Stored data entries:
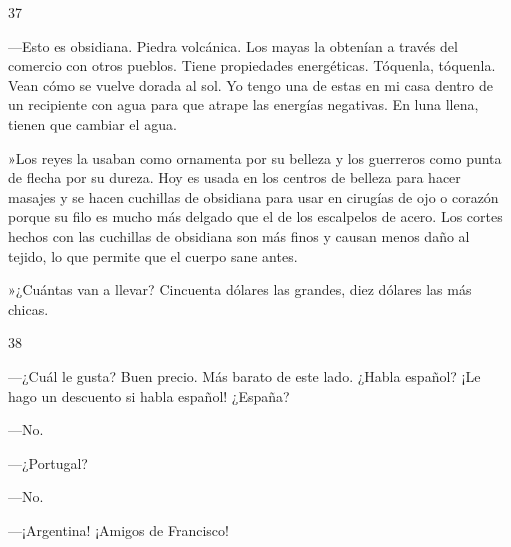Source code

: \documentclass[12pt,twoside,openright,a5paper]{book}
\begin{document}
\vspace{0.5cm}

\hrulefill \hspace{0.1cm}\decofourleft\hspace{0.2cm} 37 \hspace{0.2cm}\decofourright \hspace{0.1cm}\hrulefill

\nopagebreak

\vspace{0.5cm}

\nopagebreak

---Esto es obsidiana. Piedra volcánica. Los mayas la obtenían a través
del comercio con otros pueblos. Tiene propiedades energéticas. Tóquenla,
tóquenla. Vean cómo se vuelve dorada al sol. Yo tengo una de estas en
mi casa dentro de un recipiente con agua para que atrape las energías
negativas. En luna llena, tienen que cambiar el agua.

»Los reyes la usaban como ornamenta por su belleza y los guerreros como punta
de flecha por su dureza. Hoy es usada en los centros de belleza para hacer
masajes y se hacen cuchillas de obsidiana para usar en cirugías de ojo o
corazón porque su filo es mucho más delgado que el de los escalpelos de
acero. Los cortes hechos con las cuchillas de obsidiana son más finos y
causan menos daño al tejido, lo que permite que el cuerpo sane antes.

»¿Cuántas van a llevar? Cincuenta dólares las grandes, diez dólares las más chicas.

\vspace{0.5cm}

\hrulefill \hspace{0.1cm}\decofourleft\hspace{0.2cm} 38 \hspace{0.2cm}\decofourright \hspace{0.1cm}\hrulefill

\nopagebreak

\vspace{0.5cm}

\nopagebreak

---¿Cuál le gusta? Buen precio. Más barato de este lado. ¿Habla español? ¡Le
hago un descuento si habla español! ¿España?

---No.

---¿Portugal?

---No.

---¡Argentina! ¡Amigos de Francisco!
\end{document}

§ **What to produce**
Each line above that has the word "hrulefill" should be copied.

§ **Task answer**
\hrulefill \hspace{0.1cm}\decofourleft\hspace{0.2cm} 37 \hspace{0.2cm}\decofourright \hspace{0.1cm}\hrulefill
\hrulefill \hspace{0.1cm}\decofourleft\hspace{0.2cm} 38 \hspace{0.2cm}\decofourright \hspace{0.1cm}\hrulefill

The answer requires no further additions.